** TRY IT **
Set down all of the data again, character for character.

### RECORDS TO PROCESS ###

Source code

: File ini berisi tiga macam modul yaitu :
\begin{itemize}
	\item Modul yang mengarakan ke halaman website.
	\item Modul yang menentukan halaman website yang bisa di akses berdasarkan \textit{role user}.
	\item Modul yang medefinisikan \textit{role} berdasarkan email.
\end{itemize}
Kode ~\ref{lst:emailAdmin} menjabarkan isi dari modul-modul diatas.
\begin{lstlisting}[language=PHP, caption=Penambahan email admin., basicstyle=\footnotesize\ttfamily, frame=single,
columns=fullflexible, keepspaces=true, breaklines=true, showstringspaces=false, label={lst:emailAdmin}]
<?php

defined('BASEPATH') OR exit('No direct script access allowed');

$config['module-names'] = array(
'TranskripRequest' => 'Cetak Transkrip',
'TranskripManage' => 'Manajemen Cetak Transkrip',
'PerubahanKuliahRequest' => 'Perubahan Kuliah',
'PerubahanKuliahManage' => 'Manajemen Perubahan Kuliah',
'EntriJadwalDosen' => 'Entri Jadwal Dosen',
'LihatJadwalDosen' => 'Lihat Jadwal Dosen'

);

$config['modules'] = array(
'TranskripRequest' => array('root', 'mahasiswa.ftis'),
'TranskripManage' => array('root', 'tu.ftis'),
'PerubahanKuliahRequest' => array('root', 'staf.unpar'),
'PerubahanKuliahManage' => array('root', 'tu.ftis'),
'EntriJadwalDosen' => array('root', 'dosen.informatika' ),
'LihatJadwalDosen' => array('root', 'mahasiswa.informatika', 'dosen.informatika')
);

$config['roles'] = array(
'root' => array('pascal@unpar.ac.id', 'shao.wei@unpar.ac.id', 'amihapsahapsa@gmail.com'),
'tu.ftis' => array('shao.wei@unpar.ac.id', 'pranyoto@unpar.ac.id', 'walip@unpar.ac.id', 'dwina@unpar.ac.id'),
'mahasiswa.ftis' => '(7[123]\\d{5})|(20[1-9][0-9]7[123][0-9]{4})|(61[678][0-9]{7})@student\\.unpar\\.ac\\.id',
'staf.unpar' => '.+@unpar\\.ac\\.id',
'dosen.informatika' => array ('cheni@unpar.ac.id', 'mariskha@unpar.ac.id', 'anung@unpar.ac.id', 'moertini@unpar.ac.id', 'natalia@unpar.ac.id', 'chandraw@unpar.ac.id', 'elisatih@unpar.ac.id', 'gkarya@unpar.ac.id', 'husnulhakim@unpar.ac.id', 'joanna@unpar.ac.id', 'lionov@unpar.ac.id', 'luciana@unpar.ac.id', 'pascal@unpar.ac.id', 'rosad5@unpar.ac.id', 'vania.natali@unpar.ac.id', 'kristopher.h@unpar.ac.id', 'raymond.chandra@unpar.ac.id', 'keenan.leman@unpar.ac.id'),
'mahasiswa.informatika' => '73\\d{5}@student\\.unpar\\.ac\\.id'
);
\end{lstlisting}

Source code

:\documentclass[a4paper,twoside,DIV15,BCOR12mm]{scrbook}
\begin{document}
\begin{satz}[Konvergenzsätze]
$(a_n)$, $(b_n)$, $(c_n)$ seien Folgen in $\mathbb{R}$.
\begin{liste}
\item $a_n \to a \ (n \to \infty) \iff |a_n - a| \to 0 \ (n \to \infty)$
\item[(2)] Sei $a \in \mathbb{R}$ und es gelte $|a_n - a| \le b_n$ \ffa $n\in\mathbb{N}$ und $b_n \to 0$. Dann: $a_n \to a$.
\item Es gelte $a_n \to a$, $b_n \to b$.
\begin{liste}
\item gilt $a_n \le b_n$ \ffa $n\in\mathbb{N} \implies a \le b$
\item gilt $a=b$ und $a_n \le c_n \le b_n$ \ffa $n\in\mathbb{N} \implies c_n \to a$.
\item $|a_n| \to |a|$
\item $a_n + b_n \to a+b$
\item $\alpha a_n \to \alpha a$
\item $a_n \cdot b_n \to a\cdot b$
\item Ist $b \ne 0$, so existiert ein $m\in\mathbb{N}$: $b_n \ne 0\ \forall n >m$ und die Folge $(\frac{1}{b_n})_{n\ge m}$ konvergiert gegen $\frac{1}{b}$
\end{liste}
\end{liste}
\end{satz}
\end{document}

###

** EXERCISE SOLUTION **
Source code

: File ini berisi tiga macam modul yaitu :
\begin{itemize}
	\item Modul yang mengarakan ke halaman website.
	\item Modul yang menentukan halaman website yang bisa di akses berdasarkan \textit{role user}.
	\item Modul yang medefinisikan \textit{role} berdasarkan email.
\end{itemize}
Kode ~\ref{lst:emailAdmin} menjabarkan isi dari modul-modul diatas.
\begin{lstlisting}[language=PHP, caption=Penambahan email admin., basicstyle=\footnotesize\ttfamily, frame=single,
columns=fullflexible, keepspaces=true, breaklines=true, showstringspaces=false, label={lst:emailAdmin}]
<?php

defined('BASEPATH') OR exit('No direct script access allowed');

$config['module-names'] = array(
'TranskripRequest' => 'Cetak Transkrip',
'TranskripManage' => 'Manajemen Cetak Transkrip',
'PerubahanKuliahRequest' => 'Perubahan Kuliah',
'PerubahanKuliahManage' => 'Manajemen Perubahan Kuliah',
'EntriJadwalDosen' => 'Entri Jadwal Dosen',
'LihatJadwalDosen' => 'Lihat Jadwal Dosen'

);

$config['modules'] = array(
'TranskripRequest' => array('root', 'mahasiswa.ftis'),
'TranskripManage' => array('root', 'tu.ftis'),
'PerubahanKuliahRequest' => array('root', 'staf.unpar'),
'PerubahanKuliahManage' => array('root', 'tu.ftis'),
'EntriJadwalDosen' => array('root', 'dosen.informatika' ),
'LihatJadwalDosen' => array('root', 'mahasiswa.informatika', 'dosen.informatika')
);

$config['roles'] = array(
'root' => array('pascal@unpar.ac.id', 'shao.wei@unpar.ac.id', 'amihapsahapsa@gmail.com'),
'tu.ftis' => array('shao.wei@unpar.ac.id', 'pranyoto@unpar.ac.id', 'walip@unpar.ac.id', 'dwina@unpar.ac.id'),
'mahasiswa.ftis' => '(7[123]\\d{5})|(20[1-9][0-9]7[123][0-9]{4})|(61[678][0-9]{7})@student\\.unpar\\.ac\\.id',
'staf.unpar' => '.+@unpar\\.ac\\.id',
'dosen.informatika' => array ('cheni@unpar.ac.id', 'mariskha@unpar.ac.id', 'anung@unpar.ac.id', 'moertini@unpar.ac.id', 'natalia@unpar.ac.id', 'chandraw@unpar.ac.id', 'elisatih@unpar.ac.id', 'gkarya@unpar.ac.id', 'husnulhakim@unpar.ac.id', 'joanna@unpar.ac.id', 'lionov@unpar.ac.id', 'luciana@unpar.ac.id', 'pascal@unpar.ac.id', 'rosad5@unpar.ac.id', 'vania.natali@unpar.ac.id', 'kristopher.h@unpar.ac.id', 'raymond.chandra@unpar.ac.id', 'keenan.leman@unpar.ac.id'),
'mahasiswa.informatika' => '73\\d{5}@student\\.unpar\\.ac\\.id'
);
\end{lstlisting}

Source code

:\documentclass[a4paper,twoside,DIV15,BCOR12mm]{scrbook}
\begin{document}
\begin{satz}[Konvergenzsätze]
$(a_n)$, $(b_n)$, $(c_n)$ seien Folgen in $\mathbb{R}$.
\begin{liste}
\item $a_n \to a \ (n \to \infty) \iff |a_n - a| \to 0 \ (n \to \infty)$
\item[(2)] Sei $a \in \mathbb{R}$ und es gelte $|a_n - a| \le b_n$ \ffa $n\in\mathbb{N}$ und $b_n \to 0$. Dann: $a_n \to a$.
\item Es gelte $a_n \to a$, $b_n \to b$.
\begin{liste}
\item gilt $a_n \le b_n$ \ffa $n\in\mathbb{N} \implies a \le b$
\item gilt $a=b$ und $a_n \le c_n \le b_n$ \ffa $n\in\mathbb{N} \implies c_n \to a$.
\item $|a_n| \to |a|$
\item $a_n + b_n \to a+b$
\item $\alpha a_n \to \alpha a$
\item $a_n \cdot b_n \to a\cdot b$
\item Ist $b \ne 0$, so existiert ein $m\in\mathbb{N}$: $b_n \ne 0\ \forall n >m$ und die Folge $(\frac{1}{b_n})_{n\ge m}$ konvergiert gegen $\frac{1}{b}$
\end{liste}
\end{liste}
\end{satz}
\end{document}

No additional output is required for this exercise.